Christina is quite right to point out the discrepancy - the Conservative figure is actually 45% according to YouGov's own website.

Some interesting and useful comments have appeared in this discussion.

It is particularly valuable to know that mainstream media pick up on what appears on at least some of the 'blogs, and we certainly would wish them to quote from ours rather than the opposition's.

This is where quality, insight, sources (with handy links already provided) including inside info, and timeliness are important. Not that we are here to do the journos' job for them; but if they are going to lift our material anyway...

Another point is that the activists and others who do read the 'blogs will (hopefully) gain "ammo" to use in their discussions with family, friends and work colleagues. One of the most useful tacks I take is: "If you don't believe me, check it for yourself, independently. There's a link of my (or Dale's or Guido's or wherever) site to the original document" (or whatever). It works fairly well, I find...

One thing we do need to remember is that we are not operating as the only player. Whatever the current state of other parties' own websites and their section of the blogosphere might be today, they could surprise us and suddenly leap ahead with what they are doing, just at the wrong time for us, such as just an a General Election is coming into real prospect.

We need to stay ahead and keep improving.

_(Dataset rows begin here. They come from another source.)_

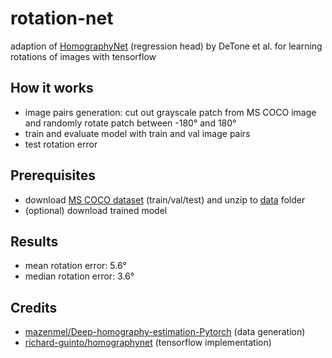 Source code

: # rotation-net
adaption of [HomographyNet](https://arxiv.org/pdf/1606.03798.pdf) (regression head) by DeTone et al. for learning rotations of images with tensorflow

## How it works
* image pairs generation: cut out grayscale patch from MS COCO image and randomly rotate patch between -180° and 180°
* train and evaluate model with train and val image pairs
* test rotation error

## Prerequisites
* download [MS COCO dataset](https://cocodataset.org/#download) (train/val/test) and unzip to [data](data) folder
* (optional) download trained model 

## Results
* mean rotation error: 5.6°
* median rotation error: 3.6°

## Credits
* [mazenmel/Deep-homography-estimation-Pytorch](https://github.com/mazenmel/Deep-homography-estimation-Pytorch) (data generation)
* [richard-guinto/homographynet](https://github.com/richard-guinto/homographynet) (tensorflow implementation) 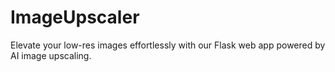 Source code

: # ImageUpscaler
 Elevate your low-res images effortlessly with our Flask web app powered by AI image upscaling.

Even humble newbie bloggers such as myself can make a valuable contribution now and then; but it will be the combination of quantity and quality of Conservative-minded 'blogs, supported by the party itself (rather than essentially ignored or even despised) in modern ways that will help those 'blogs to do an even better job.

If it already works in other countries, there is no reason it could be made a success here.

Outside blogs like this, no one knows who Iain Dale is, very few people have heard of ConservativeHome and Guido Fawkes is someone who tried to blow up parliament
Iain Dale, Tim Montgomerie and Guido Fawkes have all appeared on the national media at some point on other, not just on the Today Programme, but I seem to recall that Iain Dale was a panellist on the Richard Bacon Show not so long ago.

"Our lead, though very satisfactory, is a function of the voters rather delayed contempt for Labour under Brown. It is not a positive vote for us."

Jonathan, I don't think that's an entirely fair comment. Our policies will become clearer by the time of the election, when it comes. It would not be substantial of us to leap into the dark by making rash promises now.
We must be doing something right, or our support would still be below 40% and the LibDems would still be getting 20%-plus.